Plain-text document sources:
=====

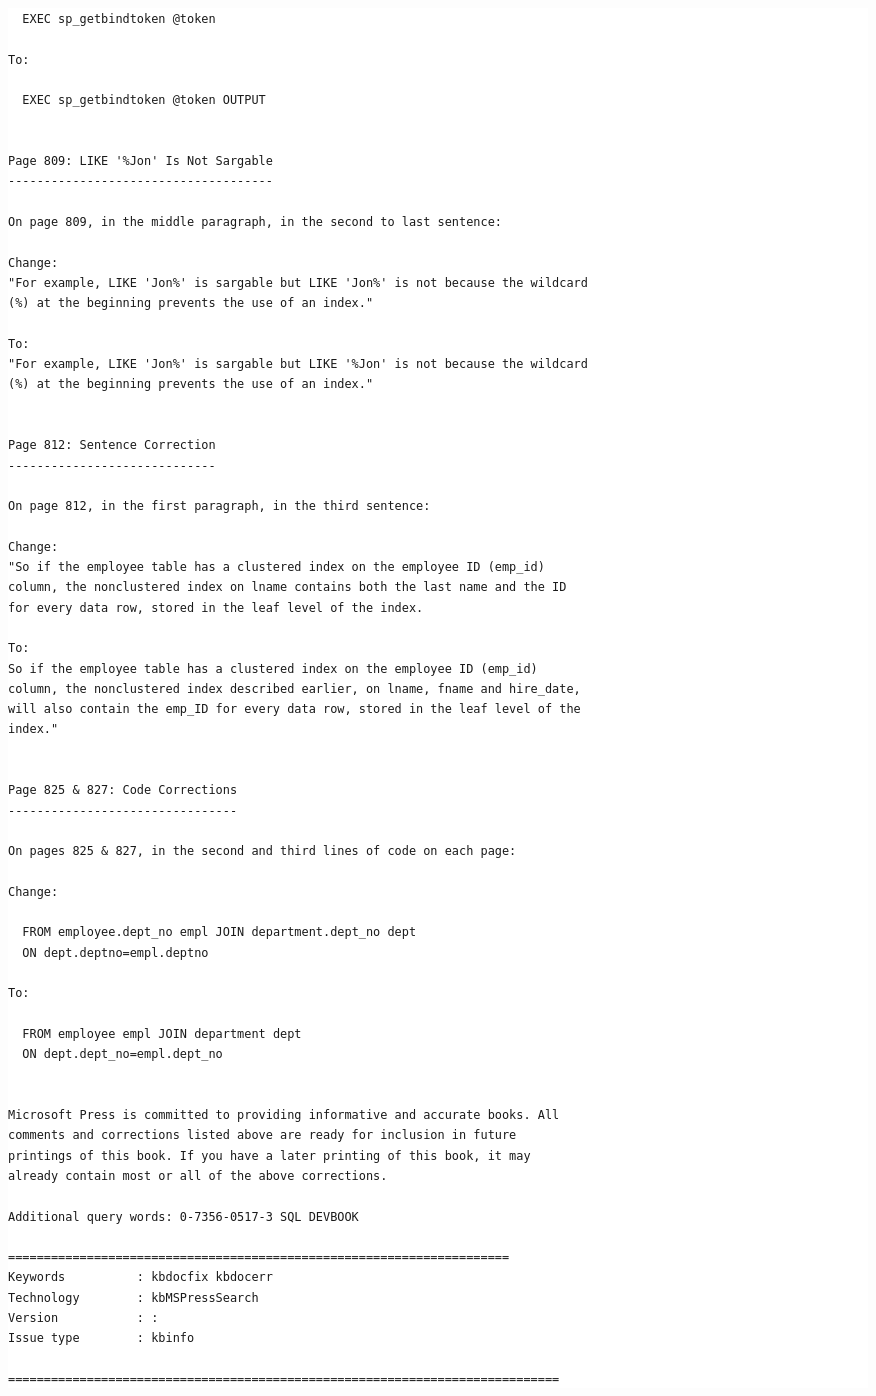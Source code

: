 	  EXEC sp_getbindtoken @token
	
	To:
	
	  EXEC sp_getbindtoken @token OUTPUT
	
	
	Page 809: LIKE '%Jon' Is Not Sargable
	-------------------------------------
	
	On page 809, in the middle paragraph, in the second to last sentence:
	
	Change:
	"For example, LIKE 'Jon%' is sargable but LIKE 'Jon%' is not because the wildcard
	(%) at the beginning prevents the use of an index."
	
	To:
	"For example, LIKE 'Jon%' is sargable but LIKE '%Jon' is not because the wildcard
	(%) at the beginning prevents the use of an index."
	
	
	Page 812: Sentence Correction
	-----------------------------
	
	On page 812, in the first paragraph, in the third sentence:
	
	Change:
	"So if the employee table has a clustered index on the employee ID (emp_id)
	column, the nonclustered index on lname contains both the last name and the ID
	for every data row, stored in the leaf level of the index.
	
	To:
	So if the employee table has a clustered index on the employee ID (emp_id)
	column, the nonclustered index described earlier, on lname, fname and hire_date,
	will also contain the emp_ID for every data row, stored in the leaf level of the
	index."
	
	
	Page 825 & 827: Code Corrections
	--------------------------------
	
	On pages 825 & 827, in the second and third lines of code on each page:
	
	Change:
	
	  FROM employee.dept_no empl JOIN department.dept_no dept
	  ON dept.deptno=empl.deptno
	
	To:
	
	  FROM employee empl JOIN department dept
	  ON dept.dept_no=empl.dept_no
	
	
	Microsoft Press is committed to providing informative and accurate books. All
	comments and corrections listed above are ready for inclusion in future
	printings of this book. If you have a later printing of this book, it may
	already contain most or all of the above corrections.
	
	Additional query words: 0-7356-0517-3 SQL DEVBOOK
	
	======================================================================
	Keywords          : kbdocfix kbdocerr 
	Technology        : kbMSPressSearch
	Version           : :
	Issue type        : kbinfo
	
	=============================================================================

=====

§ ABOUT THIS TASK
Your reply should hold every line above exactly as written and none of the pictures.

§ EXERCISE ANSWER
Source code

: 	  EXEC sp_getbindtoken @token
	
	To:
	
	  EXEC sp_getbindtoken @token OUTPUT
	
	
	Page 809: LIKE '%Jon' Is Not Sargable
	-------------------------------------
	
	On page 809, in the middle paragraph, in the second to last sentence:
	
	Change:
	"For example, LIKE 'Jon%' is sargable but LIKE 'Jon%' is not because the wildcard
	(%) at the beginning prevents the use of an index."
	
	To:
	"For example, LIKE 'Jon%' is sargable but LIKE '%Jon' is not because the wildcard
	(%) at the beginning prevents the use of an index."
	
	
	Page 812: Sentence Correction
	-----------------------------
	
	On page 812, in the first paragraph, in the third sentence:
	
	Change:
	"So if the employee table has a clustered index on the employee ID (emp_id)
	column, the nonclustered index on lname contains both the last name and the ID
	for every data row, stored in the leaf level of the index.
	
	To:
	So if the employee table has a clustered index on the employee ID (emp_id)
	column, the nonclustered index described earlier, on lname, fname and hire_date,
	will also contain the emp_ID for every data row, stored in the leaf level of the
	index."
	
	
	Page 825 & 827: Code Corrections
	--------------------------------
	
	On pages 825 & 827, in the second and third lines of code on each page:
	
	Change:
	
	  FROM employee.dept_no empl JOIN department.dept_no dept
	  ON dept.deptno=empl.deptno
	
	To:
	
	  FROM employee empl JOIN department dept
	  ON dept.dept_no=empl.dept_no
	
	
	Microsoft Press is committed to providing informative and accurate books. All
	comments and corrections listed above are ready for inclusion in future
	printings of this book. If you have a later printing of this book, it may
	already contain most or all of the above corrections.
	
	Additional query words: 0-7356-0517-3 SQL DEVBOOK
	
	======================================================================
	Keywords          : kbdocfix kbdocerr 
	Technology        : kbMSPressSearch
	Version           : :
	Issue type        : kbinfo
	
	=============================================================================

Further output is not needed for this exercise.